(Provided data)

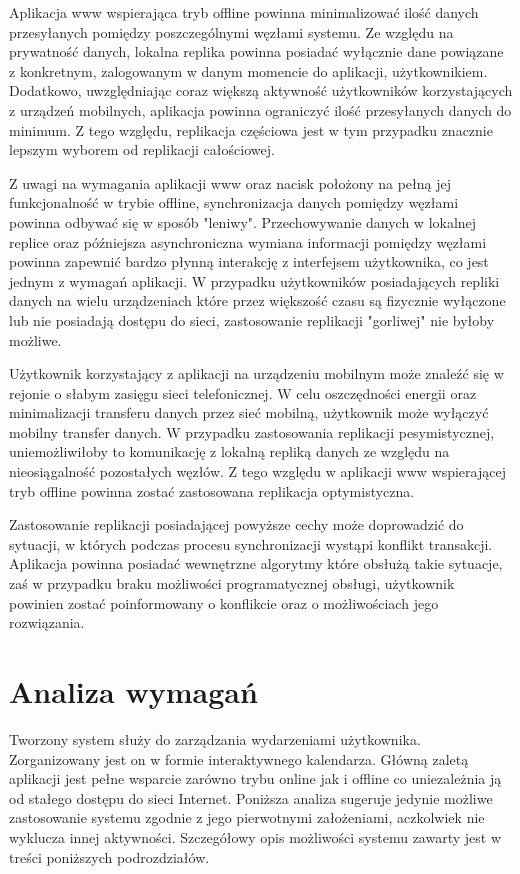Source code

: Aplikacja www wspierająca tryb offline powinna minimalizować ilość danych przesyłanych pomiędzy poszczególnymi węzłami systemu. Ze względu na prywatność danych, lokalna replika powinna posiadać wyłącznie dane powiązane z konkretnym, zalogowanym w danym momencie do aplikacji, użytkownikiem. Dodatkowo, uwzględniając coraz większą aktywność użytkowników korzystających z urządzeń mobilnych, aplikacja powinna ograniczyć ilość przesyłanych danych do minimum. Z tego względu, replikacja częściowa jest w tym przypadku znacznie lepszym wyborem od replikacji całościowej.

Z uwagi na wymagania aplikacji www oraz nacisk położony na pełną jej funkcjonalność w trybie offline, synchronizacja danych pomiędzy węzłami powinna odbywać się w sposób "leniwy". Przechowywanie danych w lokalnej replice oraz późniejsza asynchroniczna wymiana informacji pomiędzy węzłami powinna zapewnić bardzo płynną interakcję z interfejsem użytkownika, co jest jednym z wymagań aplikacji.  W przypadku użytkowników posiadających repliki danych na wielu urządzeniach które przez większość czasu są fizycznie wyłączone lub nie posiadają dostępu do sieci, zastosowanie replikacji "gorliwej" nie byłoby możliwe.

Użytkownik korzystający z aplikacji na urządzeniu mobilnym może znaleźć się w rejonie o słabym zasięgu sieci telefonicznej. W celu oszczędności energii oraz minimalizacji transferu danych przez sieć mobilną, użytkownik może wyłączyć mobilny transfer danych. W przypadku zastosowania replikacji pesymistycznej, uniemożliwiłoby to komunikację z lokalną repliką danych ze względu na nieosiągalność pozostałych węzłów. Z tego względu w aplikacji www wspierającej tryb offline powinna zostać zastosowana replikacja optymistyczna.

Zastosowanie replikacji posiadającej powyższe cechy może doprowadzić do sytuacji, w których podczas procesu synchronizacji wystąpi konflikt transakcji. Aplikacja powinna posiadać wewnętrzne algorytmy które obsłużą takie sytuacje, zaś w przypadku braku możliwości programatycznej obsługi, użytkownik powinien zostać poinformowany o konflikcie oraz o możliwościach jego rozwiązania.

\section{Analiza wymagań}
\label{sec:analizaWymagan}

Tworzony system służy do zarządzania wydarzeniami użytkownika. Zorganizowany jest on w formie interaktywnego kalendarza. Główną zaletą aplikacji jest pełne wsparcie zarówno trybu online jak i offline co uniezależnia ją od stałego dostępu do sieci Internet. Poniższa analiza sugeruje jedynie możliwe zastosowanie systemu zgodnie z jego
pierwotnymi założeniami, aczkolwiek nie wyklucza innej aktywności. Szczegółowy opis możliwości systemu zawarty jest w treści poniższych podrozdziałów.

(End Provided data)
(Provided data)

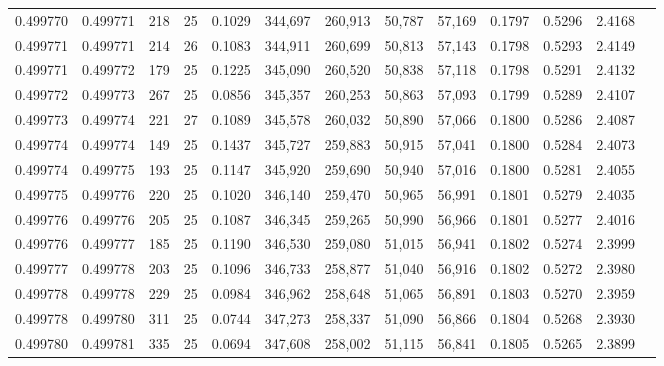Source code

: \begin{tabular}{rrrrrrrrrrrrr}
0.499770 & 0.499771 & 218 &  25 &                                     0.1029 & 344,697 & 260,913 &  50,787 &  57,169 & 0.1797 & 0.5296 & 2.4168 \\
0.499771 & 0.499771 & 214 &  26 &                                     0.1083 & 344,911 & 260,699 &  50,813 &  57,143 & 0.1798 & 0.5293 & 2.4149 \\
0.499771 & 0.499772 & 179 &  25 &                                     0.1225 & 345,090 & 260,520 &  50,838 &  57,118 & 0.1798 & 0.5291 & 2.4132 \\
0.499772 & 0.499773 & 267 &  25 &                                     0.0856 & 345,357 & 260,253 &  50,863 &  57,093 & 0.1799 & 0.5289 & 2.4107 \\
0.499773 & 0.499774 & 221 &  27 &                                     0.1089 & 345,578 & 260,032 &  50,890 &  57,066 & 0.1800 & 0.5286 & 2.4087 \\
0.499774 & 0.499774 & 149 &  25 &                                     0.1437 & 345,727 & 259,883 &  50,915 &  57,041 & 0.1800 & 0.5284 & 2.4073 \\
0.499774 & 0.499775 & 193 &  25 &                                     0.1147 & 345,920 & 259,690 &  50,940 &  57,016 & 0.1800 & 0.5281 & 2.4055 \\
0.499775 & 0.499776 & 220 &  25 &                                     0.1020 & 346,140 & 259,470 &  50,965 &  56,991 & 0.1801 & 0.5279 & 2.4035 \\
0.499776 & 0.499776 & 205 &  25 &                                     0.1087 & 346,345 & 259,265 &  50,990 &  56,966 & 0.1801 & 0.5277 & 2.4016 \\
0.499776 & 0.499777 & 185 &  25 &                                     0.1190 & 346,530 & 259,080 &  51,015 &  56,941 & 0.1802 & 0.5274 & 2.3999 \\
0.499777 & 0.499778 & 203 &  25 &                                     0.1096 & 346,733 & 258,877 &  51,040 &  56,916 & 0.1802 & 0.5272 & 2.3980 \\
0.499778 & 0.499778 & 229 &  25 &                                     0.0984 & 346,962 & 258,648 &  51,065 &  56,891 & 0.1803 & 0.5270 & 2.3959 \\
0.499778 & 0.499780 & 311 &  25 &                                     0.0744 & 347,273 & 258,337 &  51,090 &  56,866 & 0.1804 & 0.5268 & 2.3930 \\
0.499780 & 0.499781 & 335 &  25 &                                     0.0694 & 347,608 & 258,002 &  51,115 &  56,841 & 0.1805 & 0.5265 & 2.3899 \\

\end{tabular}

(End Provided data)
(Provided data)

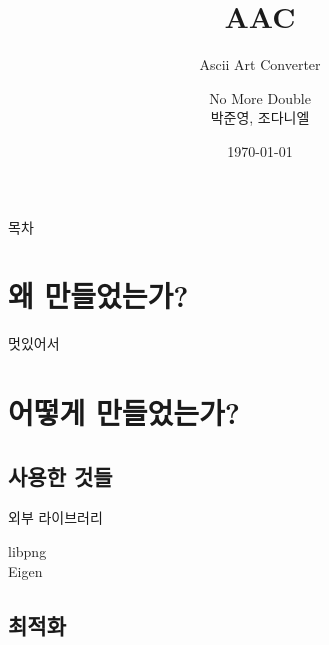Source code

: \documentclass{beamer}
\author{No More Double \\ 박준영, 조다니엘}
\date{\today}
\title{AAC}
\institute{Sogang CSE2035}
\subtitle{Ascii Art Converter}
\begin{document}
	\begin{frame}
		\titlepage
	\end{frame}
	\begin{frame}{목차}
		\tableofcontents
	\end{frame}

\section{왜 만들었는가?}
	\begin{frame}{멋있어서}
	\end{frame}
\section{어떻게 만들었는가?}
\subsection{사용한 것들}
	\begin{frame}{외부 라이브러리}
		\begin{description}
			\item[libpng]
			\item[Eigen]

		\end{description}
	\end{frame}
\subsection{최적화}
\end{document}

(End Provided data)

**Exercise goal**
Answer with a number alone. It should equal the count of lines in the entries that hold "sieci".

**Response to this exercise**
3